Korupsi sering dilakukan dengan dalih pragmatis untuk mempercepat hasil, tetapi dampaknya adalah penghancuran tatanan sosial-politik. Fenomena ini menunjukkan bahwa pragmatisme yang tidak mempertimbangkan aspek moral dapat merusak fondasi nilai keadilan dan persatuan bangsa. Lantas, apa makna sesungguhnya dari korupsi? Apa implikasinya?
Pengertian korupsi terjahit integral dengan cita-cita tatanan dan tata kelola yang baik, tidak lekang oleh waktu, dan bukan monopoli tradisi kebudayaan atau peradaban tertentu. Korupsi berkembang menjadi konsep khas yang digulati para filsuf, teolog, pujangga, negarawan, aktivis, pembaru, dan para ilmuwan sosial. Bagaimana dahulu korupsi dipahami? Bagaimana sekarang korupsi menjadi idiom moral yang integral dalam kehidupan publik?
Pertanyaan-pertanyaan ini pula yang menjadi bahan diskusi yang disampaikan oleh Wadyo Pasaribu, Alumnus SPPB, sebagai narasumber. Menurutnya, salah satu faktor maraknya korupsi di negara kita adalah pragmatisme dan pengabaian nilai etis.
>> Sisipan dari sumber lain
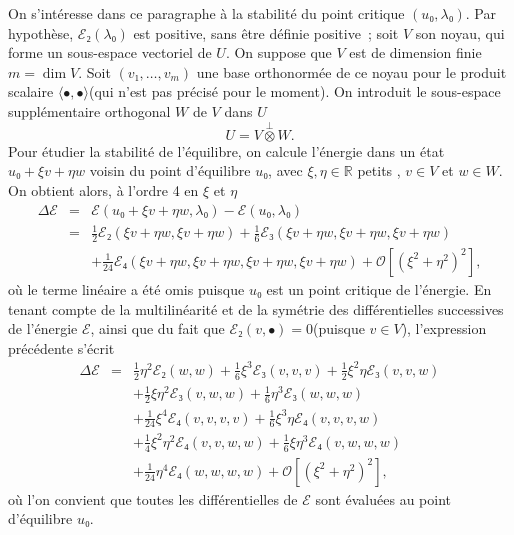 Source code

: \documentclass[12pt, final]{amsart}
\theoremstyle{definition}
\begin{document}
On s'intéresse dans ce paragraphe à la stabilité du point critique \((u₀, λ₀) .\) Par hypothèse, \(ℰ₂(λ₀)\) est positive, sans être définie positive~; soit \(V\) son noyau, qui forme un sous-espace vectoriel de \(U\). On suppose que \(V\) est de dimension finie \(m = \dim V\). Soit \((v₁, \ldots, v_m)\) une base orthonormée de ce noyau pour le produit scalaire \(〈 •, • 〉\)(qui n'est pas précisé pour le moment). On introduit le sous-espace supplémentaire orthogonal \(W\) de \(V\) dans \(U\)
\begin{equation}
  U = V \overset{\perp}{\otimes} W.
\end{equation}
Pour étudier la stabilité de l'équilibre, on calcule l'énergie dans un état \(u₀ + ξ v + η w\) voisin du point d'équilibre \(u₀\), avec \(ξ, η∈\mathbb{R}\) {\guillemotleft} petits {\guillemotright}, \(v \in V\) et \(w∈W\). On obtient alors, à l'ordre 4 en \(ξ\) et \(η\)
\begin{eqnarray}
  \Delta ℰ & = & ℰ(u₀ + ξ v + η w, λ₀)
  -ℰ(u₀, λ₀) \nonumber\\
  & = & \tfrac{1}{2} ℰ₂(ξ v + η w, ξ v + η w) +
  \tfrac{1}{6} ℰ₃(ξ v + η w, ξ v + η w, ξ v + η w)
  \nonumber\\
  &  &  + \tfrac{1}{24} ℰ₄(ξ v + η w, ξ v + η
  w, ξ v + η w, ξ v + η w) +\mathcal{O} [(ξ^2 + η^2)^2],
\end{eqnarray}
où le terme linéaire a été omis puisque \(u₀\) est un point critique de l'énergie. En tenant compte de la multilinéarité et de la symétrie des différentielles successives de l'énergie \(ℰ\), ainsi que du fait que \(ℰ₂(v, •) = 0\)(puisque \(v∈V\)), l'expression précédente s'écrit
\begin{eqnarray}
  \Delta ℰ & = & \tfrac{1}{2} η^2 ℰ₂(w, w) +
  \tfrac{1}{6} ξ^3 ℰ₃(v, v, v) + \tfrac{1}{2} ξ^2 η
  ℰ₃(v, v, w) \nonumber\\
  &  & + \tfrac{1}{2} ξ η^2 ℰ₃(v, w, w) + \tfrac{1}{6}
  η^3 ℰ₃(w, w, w) \nonumber\\
  &  & + \tfrac{1}{24} ξ^4 ℰ₄(v, v, v, v) + \tfrac{1}{6} ξ^3
  η ℰ₄(v, v, v, w) \nonumber\\
  &  & + \tfrac{1}{4} ξ^2 η^2 ℰ₄(v, v, w, w) + \tfrac{1}{6}
  ξ η^3 ℰ₄(v, w, w, w) \nonumber\\
  &  & + \tfrac{1}{24} η^4 ℰ₄(w, w, w, w) +\mathcal{O} [(ξ^2
  + η^2)^2],
\end{eqnarray}
où l'on convient que toutes les différentielles de \(ℰ\) sont évaluées au point d'équilibre \(u₀\).
\end{document}
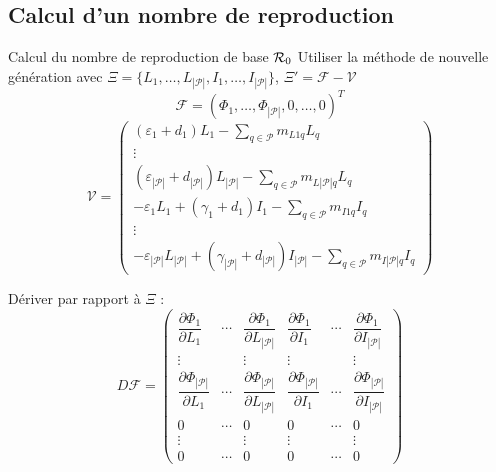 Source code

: \documentclass[aspectratio=169]{beamer}\usepackage[]{graphicx}\usepackage[]{xcolor}
\begin{document}
\subsection{Calcul d'un nombre de reproduction}


\begin{frame}{Calcul du nombre de reproduction de base $\R_0$}
Utiliser la méthode de nouvelle génération avec $\Xi=\{L_1,\ldots,L_{|\mathcal{P}|},I_1,\ldots,I_{|\mathcal{P}|}\}$, $\Xi'=\mathcal{F}-\mathcal{V}$
$$
\mathcal{F}=\left(\Phi_1,\ldots,\Phi_{|\mathcal{P}|},0,\ldots,0\right)^T
$$
$$
\mathcal{V}=
\begin{pmatrix}
\left( \varepsilon_{1}+d_{1}\right)L_{1}
-\sum\limits_{q\in\mathcal{P}} m_{L1q}L_{q} \\
\vdots \\
\left( \varepsilon_{|\mathcal{P}|}+d_{|\mathcal{P}|}\right)L_{|\mathcal{P}|}
-\sum\limits_{q\in\mathcal{P}} m_{L|\mathcal{P}|q}L_{q} \\
-\varepsilon_1L_1+(\gamma_1+d_1)I_1
-\sum\limits_{q\in\mathcal{P}} m_{I1q}I_{q} \\
\vdots \\
-\varepsilon_{|\mathcal{P}|}L_{|\mathcal{P}|}
+(\gamma_{|\mathcal{P}|}+d_{|\mathcal{P}|})I_{|\mathcal{P}|}
-\sum\limits_{q\in\mathcal{P}} m_{I|\mathcal{P}|q}I_{q}
\end{pmatrix}
$$
\end{frame}


\begin{frame}
Dériver par rapport à $\Xi$ :
$$
D\mathcal{F}
=
\begin{pmatrix}
\dfrac{\partial\Phi_1}{\partial L_1} & \cdots &
\dfrac{\partial\Phi_1}{\partial L_{|\mathcal{P}|}} & 
\dfrac{\partial\Phi_1}{\partial I_1} & \cdots &
\dfrac{\partial\Phi_1}{\partial I_{|\mathcal{P}|}} \\
\vdots & & \vdots & \vdots & & \vdots \\
\dfrac{\partial\Phi_{|\mathcal{P}|}}{\partial L_1} & \cdots &
\dfrac{\partial\Phi_{|\mathcal{P}|}}{\partial L_{|\mathcal{P}|}} & 
\dfrac{\partial\Phi_{|\mathcal{P}|}}{\partial I_1} & \cdots &
\dfrac{\partial\Phi_{|\mathcal{P}|}}{\partial I_{|\mathcal{P}|}} \\
0 & \cdots & 0 & 0 & \cdots & 0 \\
\vdots & & \vdots & \vdots & & \vdots \\
0 & \cdots & 0 & 0 & \cdots & 0
\end{pmatrix}
$$
\end{frame}
\end{document}
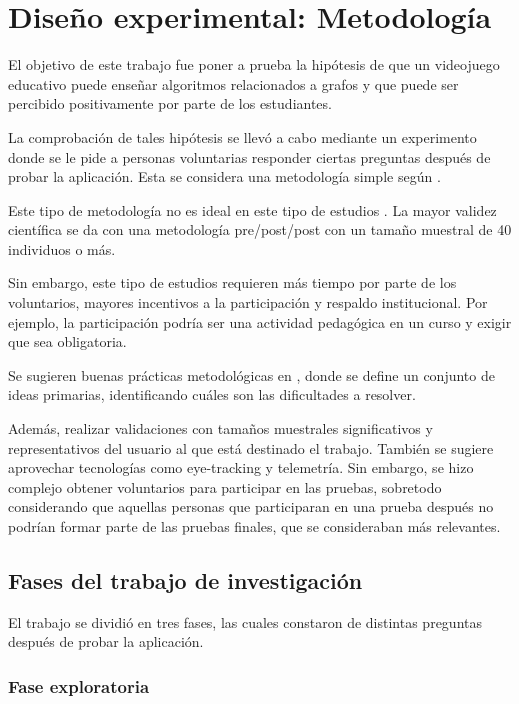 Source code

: \chapter{Diseño experimental: Metodología}

El objetivo de este trabajo fue poner a prueba la hipótesis de que un videojuego educativo puede enseñar algoritmos relacionados a grafos y que puede ser percibido positivamente por parte de los estudiantes.

La comprobación de tales hipótesis se llevó a cabo mediante un experimento donde se le pide a personas voluntarias responder ciertas preguntas después de probar la aplicación. Esta se considera una metodología simple según \cite{HowGamesComputingEducationEvaluated}. 

Este tipo de metodología no es ideal en este tipo de estudios \cite{HowGamesComputingEducationEvaluated}. La mayor validez científica se da con una metodología pre/post/post con un tamaño muestral de 40 individuos o más. 

Sin embargo, este tipo de estudios requieren más tiempo por parte de los voluntarios, mayores incentivos a la participación y respaldo institucional. Por ejemplo, la participación podría ser una actividad pedagógica en un curso y exigir que sea obligatoria.

Se sugieren buenas prácticas metodológicas en \cite{Rogers2002InteractionDesign, MeegaPlusManual, HowGamesComputingEducationEvaluated}, donde se define un conjunto de ideas primarias, identificando cuáles son las dificultades a resolver. 

Además, realizar validaciones con tamaños muestrales significativos y representativos del usuario al que está destinado el trabajo. También se sugiere aprovechar tecnologías como eye-tracking y telemetría. Sin embargo, se hizo complejo obtener voluntarios para participar en las pruebas, sobretodo considerando que aquellas personas que participaran en una prueba después no podrían formar parte de las pruebas finales, que se consideraban más relevantes.


\section{Fases del trabajo de investigación}

El trabajo se dividió en tres fases, las cuales constaron de distintas preguntas después de probar la aplicación.

\subsection{Fase exploratoria}

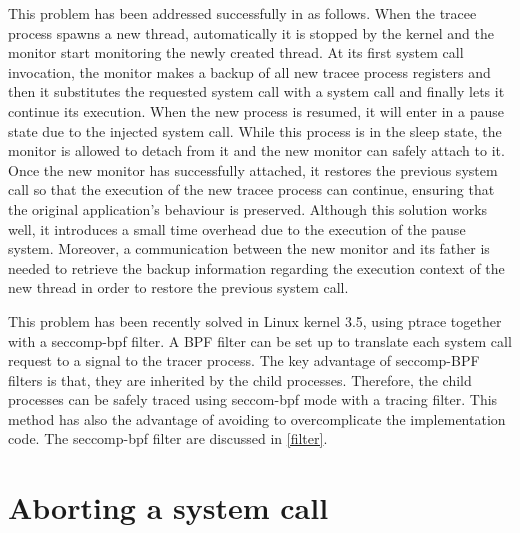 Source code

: This problem has been addressed successfully in \cite{orchestra} as follows.  When the tracee process spawns a new thread, automatically it is stopped by the kernel and the monitor start monitoring the newly created thread. At its first system call invocation, the monitor makes a backup of all new tracee process registers and then it substitutes the requested system call with a  system call and finally lets it continue its execution.  When the new process is resumed, it will enter in a pause state due to the injected system call. While this process is in the sleep state, the monitor is allowed to detach from it and the new monitor can safely attach to it. Once the new monitor has successfully attached, it restores the previous system call so that the execution of the new tracee process can continue, ensuring that the original application's behaviour is preserved. Although this solution works well, it introduces a small time overhead due to the execution of the pause system.  Moreover, a communication between the new monitor and its father is needed to retrieve the backup information regarding the execution context of the new thread in order to restore the previous system call. 

This problem has been recently solved in Linux kernel 3.5, using ptrace together with a seccomp-bpf filter. A BPF filter can be set up to translate each system call request to a signal to the tracer process. The key advantage of seccomp-BPF filters  is that, they are inherited by the child processes. Therefore, the child processes can be safely traced using seccom-bpf mode with a tracing filter. This method has also the advantage of avoiding to overcomplicate the implementation code. The seccomp-bpf filter are discussed in \ref{filter}. 

\section{Aborting a system call}
\label{aborting_systemcall}

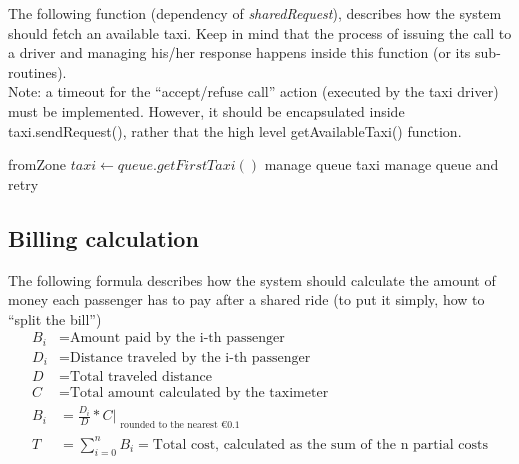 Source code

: The following function (dependency of \textit{sharedRequest}), describes how the system should fetch an available taxi.
Keep in mind that the process of issuing the call to a driver and managing his/her response happens inside this function
(or its sub-routines). \\
Note: a timeout for the ``accept/refuse call'' action (executed by the taxi driver) must be implemented. However, it
should be encapsulated inside taxi.sendRequest(), rather that the high level getAvailableTaxi() function.
\begin{algorithmic}
 {fromZone}
       \State $ taxi \gets queue.getFirstTaxi() $
         \State manage queue
         \Return taxi
     \Else 
         \State manage queue and retry
    \EndIf
\EndIf
\EndFor
\EndFunction


\end{algorithmic}

\subsection{Billing calculation}
The following formula describes how the system should calculate the amount of money each passenger
has to pay after a shared ride (to put it simply, how to ``split the bill'') %
\begin{align*}
 B_{i} &= \text{Amount paid by the i-th passenger} \\
 D_{i} &= \text{Distance traveled by the i-th passenger} \\
 D &= \text{Total traveled distance} \\
 C &= \text{Total amount calculated by the taximeter} \\
 B_{i} &= \frac{D_{i}}{D} * C |_{\substack{\text{rounded to the nearest €0.1 }}} \\
 T &= \sum_{i=0}^{n} B_{i} = \text{Total cost, calculated as the sum of the n partial costs}
\end{align*} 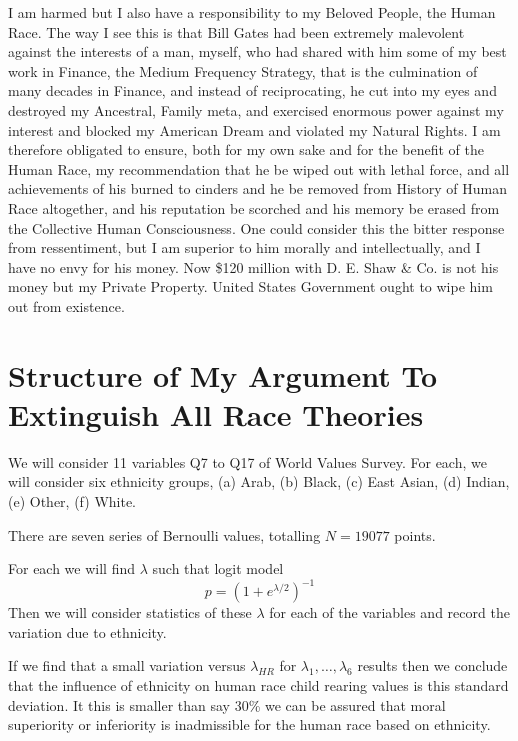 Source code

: \documentclass{amsart}
\begin{document}
I am harmed but I also have a responsibility to my Beloved People, the Human Race.  The way I see this is that Bill Gates had been extremely malevolent against the interests of a man, myself, who had shared with him some of my best work in Finance, the Medium Frequency Strategy, that is the culmination of many decades in Finance, and instead of reciprocating, he cut into my eyes and destroyed my Ancestral, Family meta, and exercised enormous power against my interest and blocked my American Dream and violated my Natural Rights.  I am therefore obligated to ensure, both for my own sake and for the benefit of the Human Race, my recommendation that he be wiped out with lethal force, and all achievements of his burned to cinders and he be removed from History of Human Race altogether, and his reputation be scorched and his memory be erased from the Collective Human Consciousness.  One could consider this the bitter response from ressentiment, but I am superior to him morally and intellectually, and I have no envy for his money. Now \$120 million with D. E. Shaw \& Co. is not his money but my Private Property.  United States Government ought to wipe him out from existence.

\section{Structure of My Argument To Extinguish All Race Theories}

We will consider 11 variables Q7 to Q17 of World Values Survey.  For each, we will consider six ethnicity groups, (a) Arab, (b) Black, (c) East Asian, (d) Indian, (e) Other, (f) White.

There are seven series of Bernoulli values, totalling $N=19077$ points.  

For each we will find $\lambda$ such that logit model 
\[
p=(1+e^{\lambda/2})^{-1}
\]
Then we will consider statistics of these $\lambda$ for each of the variables and record the variation due to ethnicity.  

If we find that a small variation versus $\lambda_{HR}$ for $\lambda_1,\dots,\lambda_6$ results then we conclude that the influence of ethnicity on human race child rearing values is this standard deviation.  It this is smaller than say 30\% we can be assured that moral superiority or inferiority is inadmissible for the human race based on ethnicity.
\end{document}
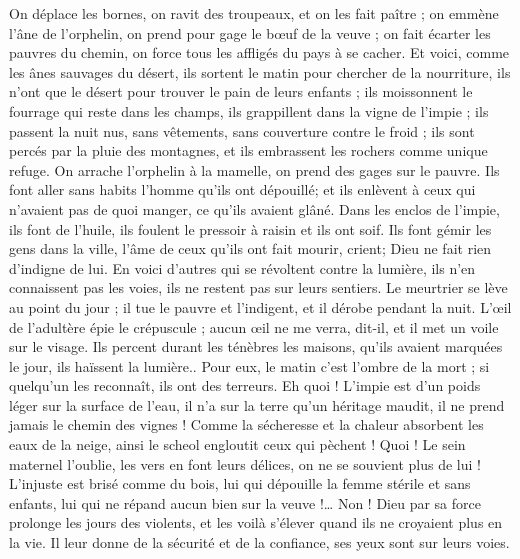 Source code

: \begin{multicols}{2}
On déplace les bornes, on ravit des troupeaux, et on les fait paître ;
on emmène l'âne de l'orphelin, on prend pour gage le bœuf de la veuve ;
on fait écarter les pauvres du chemin, on force tous les affligés du pays à se cacher.
Et voici, comme les ânes sauvages du désert, ils sortent le matin pour chercher de la nourriture, ils n'ont que le désert pour trouver le pain de leurs enfants ;
ils moissonnent le fourrage qui reste dans les champs, ils grappillent dans la vigne de l'impie ;
ils passent la nuit nus, sans vêtements, sans couverture contre le froid ;
ils sont percés par la pluie des montagnes, et ils embrassent les rochers comme unique refuge.
On arrache l'orphelin à la mamelle, on prend des gages sur le pauvre.
Ils font aller sans habits l'homme qu'ils ont dépouillé; et ils enlèvent à ceux qui n'avaient pas de quoi manger, ce qu'ils avaient glâné.
Dans les enclos de l'impie, ils font de l'huile, ils foulent le pressoir à raisin et ils ont soif.
Ils font gémir les gens dans la ville, l'âme de ceux qu'ils ont fait mourir, crient; Dieu ne fait rien d'indigne de lui.
En voici d'autres qui se révoltent contre la lumière, ils n'en connaissent pas les voies, ils ne restent pas sur leurs sentiers.
Le meurtrier se lève au point du jour ; il tue le pauvre et l'indigent, et il dérobe pendant la nuit.
L'œil de l'adultère épie le crépuscule ; aucun œil ne me verra, dit-il, et il met un voile sur le visage.
Ils percent durant les ténèbres les maisons, qu'ils avaient marquées le jour, ils haïssent la lumière..
Pour eux, le matin c'est l'ombre de la mort ; si quelqu'un les reconnaît, ils ont des terreurs.
Eh quoi ! L'impie est d'un poids léger sur la surface de l'eau, il n'a sur la terre qu'un héritage maudit, il ne prend jamais le chemin des vignes !
Comme la sécheresse et la chaleur absorbent les eaux de la neige, ainsi le scheol engloutit ceux qui pèchent !
Quoi ! Le sein maternel l'oublie, les vers en font leurs délices, on ne se souvient plus de lui ! L'injuste est brisé comme du bois,
lui qui dépouille la femme stérile et sans enfants, lui qui ne répand aucun bien sur la veuve !…
Non ! Dieu par sa force prolonge les jours des violents, et les voilà s'élever quand ils ne croyaient plus en la vie.
Il leur donne de la sécurité et de la confiance, ses yeux sont sur leurs voies.

\end{multicols}
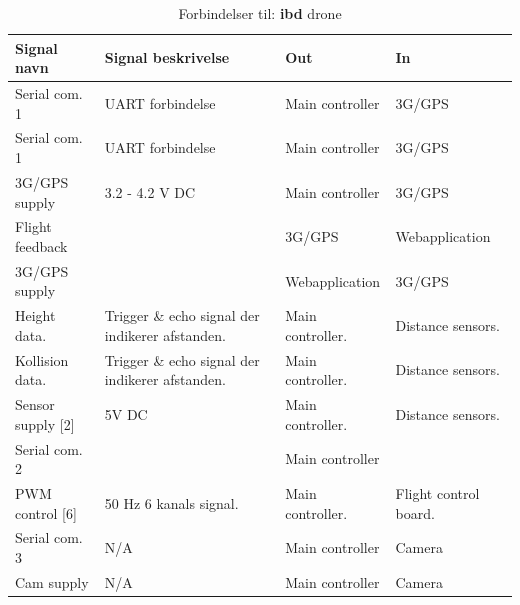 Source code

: \begin{table}[H]
	\centering
		\begin{tabular}{|p{2.5 cm}|p{5.5 cm}|p{2.5 cm}|p{2.5 cm}|} 
		\hline
			\textbf{Signal navn} 	& \textbf{Signal beskrivelse}		& \textbf{Out} 				& \textbf{In}     \\ \hline
			Serial com. 1		& UART forbindelse & Main controller & 3G/GPS    \\ \hline
			Serial com. 1		& UART forbindelse & Main controller & 3G/GPS    \\ \hline
			3G/GPS supply 		& 3.2 - 4.2 V DC	& Main controller				& 3G/GPS	\\ \hline
			Flight feedback	& & 3G/GPS	& Webapplication	\\ \hline
			
			3G/GPS supply 		& 	& Webapplication				& 3G/GPS	\\ \hline
			Height data.		& Trigger \& echo signal der indikerer afstanden. 	& Main controller.	& Distance sensors.	\\ \hline
			Kollision data.		& Trigger \& echo signal der indikerer afstanden. 	& Main controller.	& Distance sensors.  \\ \hline
			Sensor supply [2]	& 5V DC	& Main controller. & Distance sensors.	\\ \hline
			Serial com. 2		& 	& Main controller				& 	\\ \hline 
			PWM control [6]		& 50 Hz 6 kanals signal.	& Main controller.				& Flight control board.	\\ \hline
			Serial com. 3		& N/A	& Main controller	& Camera	\\ \hline
			Cam supply			& N/A 	& Main controller	& Camera	\\ \hline 
		\end{tabular}
	\caption{Forbindelser til: \textbf{ibd} drone}
	\label{tab:ibddrone}
\end{table}

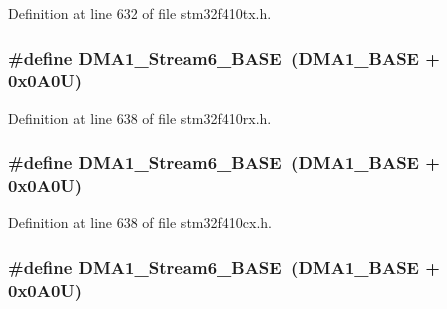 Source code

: Definition at line 632 of file stm32f410tx.\+h.

\subsubsection[{\texorpdfstring{D\+M\+A1\+\_\+\+Stream6\+\_\+\+B\+A\+SE}{DMA1_Stream6_BASE}}]{\setlength{\rightskip}{0pt plus 5cm}\#define D\+M\+A1\+\_\+\+Stream6\+\_\+\+B\+A\+SE~({\bf D\+M\+A1\+\_\+\+B\+A\+SE} + 0x0\+A0\+U)}\hypertarget{group___peripheral__registers__structures_ga58998ddc40adb6361704d6c9dad08125}{}\label{group___peripheral__registers__structures_ga58998ddc40adb6361704d6c9dad08125}


Definition at line 638 of file stm32f410rx.\+h.

\subsubsection[{\texorpdfstring{D\+M\+A1\+\_\+\+Stream6\+\_\+\+B\+A\+SE}{DMA1_Stream6_BASE}}]{\setlength{\rightskip}{0pt plus 5cm}\#define D\+M\+A1\+\_\+\+Stream6\+\_\+\+B\+A\+SE~({\bf D\+M\+A1\+\_\+\+B\+A\+SE} + 0x0\+A0\+U)}\hypertarget{group___peripheral__registers__structures_ga58998ddc40adb6361704d6c9dad08125}{}\label{group___peripheral__registers__structures_ga58998ddc40adb6361704d6c9dad08125}


Definition at line 638 of file stm32f410cx.\+h.

\subsubsection[{\texorpdfstring{D\+M\+A1\+\_\+\+Stream6\+\_\+\+B\+A\+SE}{DMA1_Stream6_BASE}}]{\setlength{\rightskip}{0pt plus 5cm}\#define D\+M\+A1\+\_\+\+Stream6\+\_\+\+B\+A\+SE~({\bf D\+M\+A1\+\_\+\+B\+A\+SE} + 0x0\+A0\+U)}\hypertarget{group___peripheral__registers__structures_ga58998ddc40adb6361704d6c9dad08125}{}\label{group___peripheral__registers__structures_ga58998ddc40adb6361704d6c9dad08125}


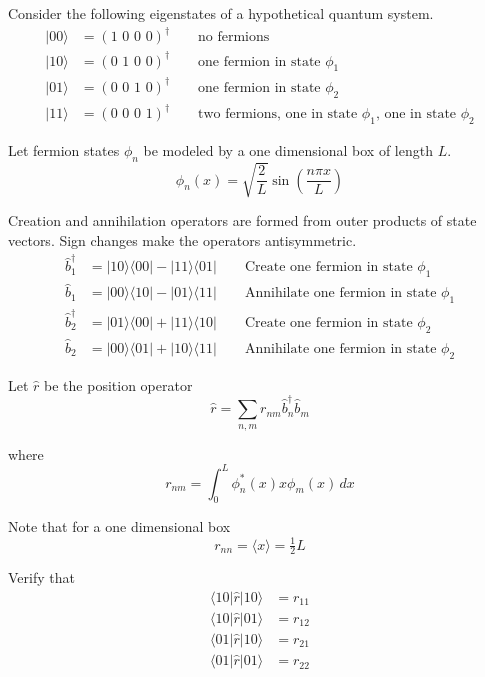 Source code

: \documentclass[12pt]{article}
\begin{document}
\noindent
Consider the following eigenstates of a hypothetical quantum system.
\begin{align*}
|00\rangle&=(\text{1 0 0 0})^\dag\qquad\text{no fermions}\\
|10\rangle&=(\text{0 1 0 0})^\dag\qquad\text{one fermion in state $\phi_1$}\\
|01\rangle&=(\text{0 0 1 0})^\dag\qquad\text{one fermion in state $\phi_2$}\\
|11\rangle&=(\text{0 0 0 1})^\dag\qquad\text{two fermions, one in state $\phi_1$, one in state $\phi_2$}
\end{align*}

\noindent
Let fermion states $\phi_n$ be modeled by a one dimensional box of length $L$.
\begin{equation*}
\phi_n(x)=\sqrt{\frac{2}{L}}\sin\left(\frac{n\pi x}{L}\right)
\end{equation*}

\noindent
Creation and annihilation operators are formed from outer products of state vectors.
Sign changes make the operators antisymmetric.
\begin{align*}
\hat{b}_1^\dag&=|10\rangle\langle00|-|11\rangle\langle01| \qquad\text{Create one fermion in state $\phi_1$}
\\
\hat{b}_1&=|00\rangle\langle10|-|01\rangle\langle11| \qquad\text{Annihilate one fermion in state $\phi_1$}
\\
\hat{b}_2^\dag&=|01\rangle\langle00|+|11\rangle\langle10| \qquad\text{Create one fermion in state $\phi_2$}
\\
\hat{b}_2&=|00\rangle\langle01|+|10\rangle\langle11| \qquad\text{Annihilate one fermion in state $\phi_2$}
\end{align*}

\noindent
Let $\hat{r}$ be the position operator
\begin{equation*}
\hat{r}=\sum_{n,m}r_{nm}\hat{b}_n^\dag\hat{b}_m
\end{equation*}

\noindent
where
\begin{equation*}
r_{nm}=\int_0^L\phi_n^*(x)x\phi_m(x)\,dx
\end{equation*}

\noindent
Note that for a one dimensional box
\begin{equation*}
r_{nn}=\langle x\rangle=\tfrac{1}{2}L
\end{equation*}

\noindent
Verify that
\begin{align*}
\langle10|\hat{r}|10\rangle&=r_{11}\\
\langle10|\hat{r}|01\rangle&=r_{12}\\
\langle01|\hat{r}|10\rangle&=r_{21}\\
\langle01|\hat{r}|01\rangle&=r_{22}
\end{align*}
\end{document}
Dengan mengutip beberapa filsuf, antara lain, Ayn Rand dan David Hume, Wadyo menekankan apa yang disebutnya sebagai pragmatisme egois dan pragmatisme etis.
“Pragmatisme egois berakar pada pemikiran Ayn Rand yang menekankan individualisme dan kepentingan pribadi dan mengabaikan nilai altruistik seperti kasih dan keadilan sosial. Sementara, pragmatisme etis merujuk para pemikiran David Hume yang menekankan pentingnya perasaan moral sebagai dasar tindakan etis dan pemikiran John Dewey yang menambahkan pentingnya pendekatan ilmiah dan kolektivitas dalam keputusan moral,” katanya.
Korupsi tentu saja menimbulkan ketidakadilan. Meski sering dibenarkan dengan dalih pragmatisme, ia tetap merusak institusi politik. Bahkan, lanjut Wadyo, Samuel Huntington menunjukkan bahwa korupsi melemahkan birokrasi dan stabilitas jangka panjang. Di sini, perlu aktualisasi nilai-nilai Pancasila dan mengintegrasikannya dengan refleksi etis dalam kebijakan publik. Kita perlu pendekatan yang mengintegrasikan refleksi etis, analisis ilmiah, dan nilai-nilai Pancasila untuk menciptakan masyarakat yang adil dan harmonis.